On Dec. 8, 2019, ASTM International’s Committee D08 on Roofing and Waterproofing held a technical symposium addressing roofing research and standards development. The symposium was the ninth in a series dating to the mid-1980s and provided insight into current research being conducted in the North American roofing industry.

The symposium consisted of presentations of 11 peer-reviewed research papers conducted by 29 researchers. An overview of several of the presentations follows.

Some highlights

In “Overview of the IBHS Roof Aging Farm Program,” the Institute for Building and Home Safety provided an interim report addressing its field aging of asphalt shingle roof systems.

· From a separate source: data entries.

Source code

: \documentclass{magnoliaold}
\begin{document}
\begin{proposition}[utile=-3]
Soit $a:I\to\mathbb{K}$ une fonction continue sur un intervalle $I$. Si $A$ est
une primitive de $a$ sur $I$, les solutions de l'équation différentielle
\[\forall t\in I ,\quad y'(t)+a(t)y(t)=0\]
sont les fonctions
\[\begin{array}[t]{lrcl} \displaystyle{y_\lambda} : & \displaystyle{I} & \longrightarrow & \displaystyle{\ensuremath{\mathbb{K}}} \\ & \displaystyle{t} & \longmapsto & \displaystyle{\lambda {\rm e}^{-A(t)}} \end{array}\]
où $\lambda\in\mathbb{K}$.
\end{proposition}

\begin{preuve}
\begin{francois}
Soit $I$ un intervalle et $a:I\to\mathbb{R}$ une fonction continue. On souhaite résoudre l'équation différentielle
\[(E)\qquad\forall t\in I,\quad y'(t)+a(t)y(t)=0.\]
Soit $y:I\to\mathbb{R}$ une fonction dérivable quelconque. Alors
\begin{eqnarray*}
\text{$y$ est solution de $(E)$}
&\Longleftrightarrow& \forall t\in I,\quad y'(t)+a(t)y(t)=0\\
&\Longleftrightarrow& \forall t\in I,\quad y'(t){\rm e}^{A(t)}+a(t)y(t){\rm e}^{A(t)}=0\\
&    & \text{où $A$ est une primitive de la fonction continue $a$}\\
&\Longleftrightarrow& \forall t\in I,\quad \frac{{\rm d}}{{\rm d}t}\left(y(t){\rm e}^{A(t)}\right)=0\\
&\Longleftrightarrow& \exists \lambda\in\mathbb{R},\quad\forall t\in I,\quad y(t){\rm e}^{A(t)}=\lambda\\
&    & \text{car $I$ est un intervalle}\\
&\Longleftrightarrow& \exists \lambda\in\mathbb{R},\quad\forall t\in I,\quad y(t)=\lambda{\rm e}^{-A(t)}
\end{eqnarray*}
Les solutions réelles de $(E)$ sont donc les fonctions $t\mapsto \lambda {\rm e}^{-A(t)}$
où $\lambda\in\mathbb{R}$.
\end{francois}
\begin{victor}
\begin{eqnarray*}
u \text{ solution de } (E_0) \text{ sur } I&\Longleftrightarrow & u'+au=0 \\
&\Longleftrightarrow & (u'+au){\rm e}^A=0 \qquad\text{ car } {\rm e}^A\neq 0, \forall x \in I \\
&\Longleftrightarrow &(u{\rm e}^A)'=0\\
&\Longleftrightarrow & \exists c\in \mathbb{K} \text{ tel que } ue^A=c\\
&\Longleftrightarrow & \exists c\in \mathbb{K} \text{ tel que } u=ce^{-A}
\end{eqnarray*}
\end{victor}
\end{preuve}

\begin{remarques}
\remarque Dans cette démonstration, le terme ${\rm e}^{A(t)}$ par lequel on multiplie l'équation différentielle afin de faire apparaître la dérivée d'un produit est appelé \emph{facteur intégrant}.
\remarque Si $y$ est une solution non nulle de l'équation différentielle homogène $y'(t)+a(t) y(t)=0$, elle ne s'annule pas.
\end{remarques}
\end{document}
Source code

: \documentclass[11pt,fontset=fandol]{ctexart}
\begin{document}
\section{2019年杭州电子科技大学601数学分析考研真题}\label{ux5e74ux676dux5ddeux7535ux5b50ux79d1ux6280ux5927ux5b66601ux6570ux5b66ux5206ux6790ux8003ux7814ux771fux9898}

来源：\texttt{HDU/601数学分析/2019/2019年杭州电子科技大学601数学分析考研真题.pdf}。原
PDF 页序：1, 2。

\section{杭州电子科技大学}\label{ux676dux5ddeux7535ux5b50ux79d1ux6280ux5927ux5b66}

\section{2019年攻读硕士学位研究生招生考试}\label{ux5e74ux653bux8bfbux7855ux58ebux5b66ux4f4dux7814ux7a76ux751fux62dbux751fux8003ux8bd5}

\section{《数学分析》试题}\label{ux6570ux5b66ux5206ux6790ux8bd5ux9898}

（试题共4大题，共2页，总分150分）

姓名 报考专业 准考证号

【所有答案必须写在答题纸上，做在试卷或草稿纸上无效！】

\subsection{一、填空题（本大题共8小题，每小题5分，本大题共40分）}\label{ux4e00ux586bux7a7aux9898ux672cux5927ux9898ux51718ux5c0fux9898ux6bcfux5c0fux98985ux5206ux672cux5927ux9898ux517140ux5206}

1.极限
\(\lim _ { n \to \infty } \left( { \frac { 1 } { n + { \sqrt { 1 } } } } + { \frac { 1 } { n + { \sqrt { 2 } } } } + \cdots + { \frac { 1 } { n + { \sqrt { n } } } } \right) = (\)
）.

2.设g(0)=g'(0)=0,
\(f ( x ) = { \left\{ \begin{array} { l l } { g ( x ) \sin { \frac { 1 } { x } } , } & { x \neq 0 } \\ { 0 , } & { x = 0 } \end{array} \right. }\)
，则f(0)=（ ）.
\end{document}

In 2013, IBHS began collecting data gathered from annually inspecting and periodically testing field performances of asphalt shingle roof systems. The data currently consists of 84 roofs at five locations throughout the U.S. All the roofs are constructed similarly, oriented similarly, have the same slope and are of similar color.

To date, the results indicate shingle granule loss of varying severities is the most common condition observed. The research provides several theories for the varying granule loss, including varying field exposure temperatures, solar radiation, and rainfall and snowfall rates. Also, lumps, unevenness and fasteners backing out are reported on multiple roofs but occur less frequently than granule loss.

IBHS will continue data collection and visual observations and conduct laboratory tests on specimens collected.

In “Energy Resistance of Commercial Roofs,” researchers from the National Research Council Canada presented results of thermal resistance testing of full-scale roof assemblies; NRCA provided funding for this research. Full-scale testing allows quantifying the actual overall thermal performance of roof assemblies and the effects mechanical fasteners can have on roof assemblies’ thermal performances.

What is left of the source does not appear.